BmSKTx1 is synthesized as a precursor and the mature peptide generates after a signal peptide is removed. The deduced amino acid sequence of mature BmSKTx1 was consistent with its determined sequence. The determined molecular mass of BmSKTx1 (3242.0 Da) matches to the calculated value, 3241.8 Da, which is obtained from the composition from Thr at position 1 to the end of the coding sequence. This shows that the mature peptide is composed of 31 residues and all six cysteine residues are engaged in internal disulfide bonds. Distinctive from other reported cDNAs of scorpion toxins (Wu et al., 1999; Xiong et al., 1999), the cDNA of BmSKTx1 was devoid of the polyadenylation signal

(AATAAA) in its 30 UTR, but it had two stop codons (TGA and TAG) instead.
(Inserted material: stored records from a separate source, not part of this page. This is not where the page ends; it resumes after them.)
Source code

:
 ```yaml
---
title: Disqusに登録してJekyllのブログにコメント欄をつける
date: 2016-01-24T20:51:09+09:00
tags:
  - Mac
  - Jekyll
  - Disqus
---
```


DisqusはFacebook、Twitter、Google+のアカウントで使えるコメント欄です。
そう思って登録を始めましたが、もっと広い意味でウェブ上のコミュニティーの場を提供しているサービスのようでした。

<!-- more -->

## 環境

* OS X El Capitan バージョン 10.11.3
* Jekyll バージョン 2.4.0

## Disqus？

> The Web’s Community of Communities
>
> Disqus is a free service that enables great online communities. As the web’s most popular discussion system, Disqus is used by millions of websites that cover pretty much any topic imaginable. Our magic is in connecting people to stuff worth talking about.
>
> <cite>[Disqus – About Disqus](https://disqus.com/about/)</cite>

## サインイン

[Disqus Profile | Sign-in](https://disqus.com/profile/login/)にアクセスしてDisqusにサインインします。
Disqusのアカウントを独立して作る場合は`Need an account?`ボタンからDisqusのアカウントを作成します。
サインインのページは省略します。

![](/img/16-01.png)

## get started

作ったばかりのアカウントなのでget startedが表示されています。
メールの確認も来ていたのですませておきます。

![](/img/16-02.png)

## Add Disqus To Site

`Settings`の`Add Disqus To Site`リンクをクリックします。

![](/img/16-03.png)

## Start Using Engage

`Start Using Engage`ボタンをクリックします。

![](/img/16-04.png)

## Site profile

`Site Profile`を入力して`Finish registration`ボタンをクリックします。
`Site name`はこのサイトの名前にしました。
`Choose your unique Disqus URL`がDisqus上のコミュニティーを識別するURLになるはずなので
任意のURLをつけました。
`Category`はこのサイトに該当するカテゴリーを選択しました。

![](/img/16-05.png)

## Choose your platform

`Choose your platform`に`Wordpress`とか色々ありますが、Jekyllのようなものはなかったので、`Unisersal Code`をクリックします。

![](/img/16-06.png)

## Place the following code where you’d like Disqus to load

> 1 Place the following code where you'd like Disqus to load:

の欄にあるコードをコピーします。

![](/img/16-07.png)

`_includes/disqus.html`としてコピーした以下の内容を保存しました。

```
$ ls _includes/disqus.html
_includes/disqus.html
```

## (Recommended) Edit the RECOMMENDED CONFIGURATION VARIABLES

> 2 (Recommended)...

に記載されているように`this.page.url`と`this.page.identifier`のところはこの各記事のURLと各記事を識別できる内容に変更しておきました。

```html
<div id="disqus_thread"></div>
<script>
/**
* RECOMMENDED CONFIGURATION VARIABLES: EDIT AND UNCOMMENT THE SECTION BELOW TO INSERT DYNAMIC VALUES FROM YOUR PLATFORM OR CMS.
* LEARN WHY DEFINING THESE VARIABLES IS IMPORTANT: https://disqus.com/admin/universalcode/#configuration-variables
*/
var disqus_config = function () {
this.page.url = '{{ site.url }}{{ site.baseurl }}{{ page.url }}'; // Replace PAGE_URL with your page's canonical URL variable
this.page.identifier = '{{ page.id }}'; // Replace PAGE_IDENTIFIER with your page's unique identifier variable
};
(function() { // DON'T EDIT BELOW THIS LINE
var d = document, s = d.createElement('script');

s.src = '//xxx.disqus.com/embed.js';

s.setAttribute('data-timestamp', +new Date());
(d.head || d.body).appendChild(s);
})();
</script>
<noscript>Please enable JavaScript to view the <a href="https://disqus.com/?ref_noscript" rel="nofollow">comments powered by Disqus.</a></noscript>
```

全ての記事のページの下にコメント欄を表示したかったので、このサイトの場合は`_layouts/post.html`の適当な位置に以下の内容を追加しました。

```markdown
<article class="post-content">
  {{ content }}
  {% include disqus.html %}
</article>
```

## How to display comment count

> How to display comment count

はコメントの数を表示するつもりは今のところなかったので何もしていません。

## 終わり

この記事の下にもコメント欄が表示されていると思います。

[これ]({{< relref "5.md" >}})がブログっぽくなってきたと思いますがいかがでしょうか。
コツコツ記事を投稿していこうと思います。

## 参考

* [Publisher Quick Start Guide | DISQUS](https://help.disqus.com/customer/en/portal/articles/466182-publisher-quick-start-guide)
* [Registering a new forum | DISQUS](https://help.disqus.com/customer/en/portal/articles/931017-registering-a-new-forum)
Using the determined cDNA sequence of BmSKTx1, its genomic gene was amplified from the total genomic DNA extracted from telsons of the scorpion BmK (Fig. 2). The gene consists of two exons disrupted by an intron of 79 bp. The intron was inserted into the alanine codon at 27 position upstream of the mature peptide. In accordance with the feature of introns in eukaryotic genes, it was flanked by gt/ag donor – receptor pair (Breathnach and Chambon, 1981). The AT content was up to 78%. This high AT content was suggested to be prerequisite for the intron splicing (Goodall and Filipowicz, 1989).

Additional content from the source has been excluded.